Plotting the Elbow Method

In [None]:
plt.plot(range(1, 11), wcss)
plt.title('The Elbow Method')
plt.xlabel('Number of clusters')
plt.ylabel('WCSS')
plt.show()

# Training K-Means Model


In [None]:
kmeans = KMeans(n_clusters=5, init='k-means++', random_state=42)
y_kmeans = kmeans.fit_predict(X)

# Visualizing Clusters


In [None]:
plt.scatter(X[y_kmeans == 0, 0], X[y_kmeans == 0, 1], s=100, c='red', label='Cluster 1')
plt.scatter(X[y_kmeans == 1, 0], X[y_kmeans == 1, 1], s=100, c='blue', label='Cluster 2')
plt.scatter(X[y_kmeans == 2, 0], X[y_kmeans == 2, 1], s=100, c='green', label='Cluster 3')
plt.scatter(X[y_kmeans == 3, 0], X[y_kmeans == 3, 1], s=100, c='cyan', label='Cluster 4')
plt.scatter(X[y_kmeans == 4, 0], X[y_kmeans == 4, 1], s=100, c='magenta', label='Cluster 5')
plt.scatter(kmeans.cluster_centers_[:, 0], kmeans.cluster_centers_[:, 1], s=300, c='yellow', label='Centroids')
plt.title('Clusters of customers')
plt.xlabel('Annual Income (k$)')
plt.ylabel('Spending Score (1-100)')
plt.legend()
plt.show()

# Recommended Model

After applying the Elbow Method, the K-Means clustering model with 5 clusters is recommended as it indicates a significant reduction in within-cluster sum of squares. This model provides a meaningful segmentation of customers based on their spending behavior and annual income.

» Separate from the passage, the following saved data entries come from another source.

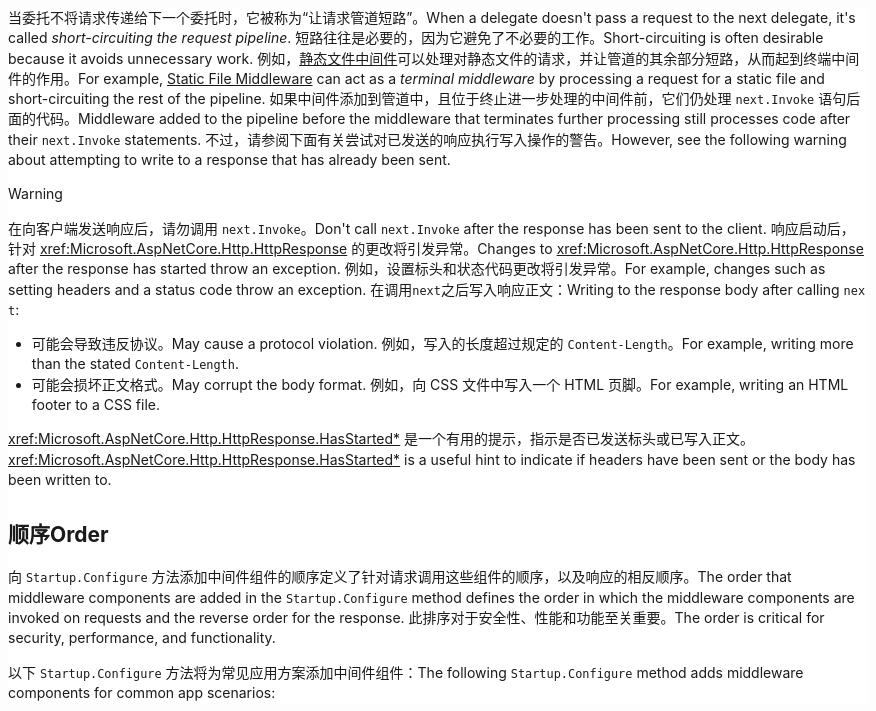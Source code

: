 <span data-ttu-id="bac70-134">当委托不将请求传递给下一个委托时，它被称为“让请求管道短路”。</span><span class="sxs-lookup"><span data-stu-id="bac70-134">When a delegate doesn't pass a request to the next delegate, it's called *short-circuiting the request pipeline*.</span></span> <span data-ttu-id="bac70-135">短路往往是必要的，因为它避免了不必要的工作。</span><span class="sxs-lookup"><span data-stu-id="bac70-135">Short-circuiting is often desirable because it avoids unnecessary work.</span></span> <span data-ttu-id="bac70-136">例如，[静态文件中间件](xref:fundamentals/static-files)可以处理对静态文件的请求，并让管道的其余部分短路，从而起到终端中间件的作用。</span><span class="sxs-lookup"><span data-stu-id="bac70-136">For example, [Static File Middleware](xref:fundamentals/static-files) can act as a *terminal middleware* by processing a request for a static file and short-circuiting the rest of the pipeline.</span></span> <span data-ttu-id="bac70-137">如果中间件添加到管道中，且位于终止进一步处理的中间件前，它们仍处理 `next.Invoke` 语句后面的代码。</span><span class="sxs-lookup"><span data-stu-id="bac70-137">Middleware added to the pipeline before the middleware that terminates further processing still processes code after their `next.Invoke` statements.</span></span> <span data-ttu-id="bac70-138">不过，请参阅下面有关尝试对已发送的响应执行写入操作的警告。</span><span class="sxs-lookup"><span data-stu-id="bac70-138">However, see the following warning about attempting to write to a response that has already been sent.</span></span>

> [!WARNING]
> <span data-ttu-id="bac70-139">在向客户端发送响应后，请勿调用 `next.Invoke`。</span><span class="sxs-lookup"><span data-stu-id="bac70-139">Don't call `next.Invoke` after the response has been sent to the client.</span></span> <span data-ttu-id="bac70-140">响应启动后，针对 <xref:Microsoft.AspNetCore.Http.HttpResponse> 的更改将引发异常。</span><span class="sxs-lookup"><span data-stu-id="bac70-140">Changes to <xref:Microsoft.AspNetCore.Http.HttpResponse> after the response has started throw an exception.</span></span> <span data-ttu-id="bac70-141">例如，设置标头和状态代码更改将引发异常。</span><span class="sxs-lookup"><span data-stu-id="bac70-141">For example, changes such as setting headers and a status code throw an exception.</span></span> <span data-ttu-id="bac70-142">在调用`next`之后写入响应正文：</span><span class="sxs-lookup"><span data-stu-id="bac70-142">Writing to the response body after calling `next`:</span></span>
>
> * <span data-ttu-id="bac70-143">可能会导致违反协议。</span><span class="sxs-lookup"><span data-stu-id="bac70-143">May cause a protocol violation.</span></span> <span data-ttu-id="bac70-144">例如，写入的长度超过规定的 `Content-Length`。</span><span class="sxs-lookup"><span data-stu-id="bac70-144">For example, writing more than the stated `Content-Length`.</span></span>
> * <span data-ttu-id="bac70-145">可能会损坏正文格式。</span><span class="sxs-lookup"><span data-stu-id="bac70-145">May corrupt the body format.</span></span> <span data-ttu-id="bac70-146">例如，向 CSS 文件中写入一个 HTML 页脚。</span><span class="sxs-lookup"><span data-stu-id="bac70-146">For example, writing an HTML footer to a CSS file.</span></span>
>
> <span data-ttu-id="bac70-147"><xref:Microsoft.AspNetCore.Http.HttpResponse.HasStarted*> 是一个有用的提示，指示是否已发送标头或已写入正文。</span><span class="sxs-lookup"><span data-stu-id="bac70-147"><xref:Microsoft.AspNetCore.Http.HttpResponse.HasStarted*> is a useful hint to indicate if headers have been sent or the body has been written to.</span></span>

## <a name="order"></a><span data-ttu-id="bac70-148">顺序</span><span class="sxs-lookup"><span data-stu-id="bac70-148">Order</span></span>

<span data-ttu-id="bac70-149">向 `Startup.Configure` 方法添加中间件组件的顺序定义了针对请求调用这些组件的顺序，以及响应的相反顺序。</span><span class="sxs-lookup"><span data-stu-id="bac70-149">The order that middleware components are added in the `Startup.Configure` method defines the order in which the middleware components are invoked on requests and the reverse order for the response.</span></span> <span data-ttu-id="bac70-150">此排序对于安全性、性能和功能至关重要。</span><span class="sxs-lookup"><span data-stu-id="bac70-150">The order is critical for security, performance, and functionality.</span></span>

<span data-ttu-id="bac70-151">以下 `Startup.Configure` 方法将为常见应用方案添加中间件组件：</span><span class="sxs-lookup"><span data-stu-id="bac70-151">The following `Startup.Configure` method adds middleware components for common app scenarios:</span></span>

# Key Findings and Insights
The analysis identified five distinct customer segments with varying spending behavior and annual income. Each cluster represents a unique profile, enabling targeted marketing strategies. For instance, Cluster 1 (Red) may represent high spenders with high income, while Cluster 3 (Green) may include customers with moderate income and spending.


# Suggestions for Next Steps

To enhance the model, future steps may involve incorporating additional features, such as customer preferences or demographics. Regularly updating the dataset and retraining the model will ensure its relevance over time. Additionally, exploring other clustering algorithms and evaluating the model's performance on unseen data could further improve its accuracy.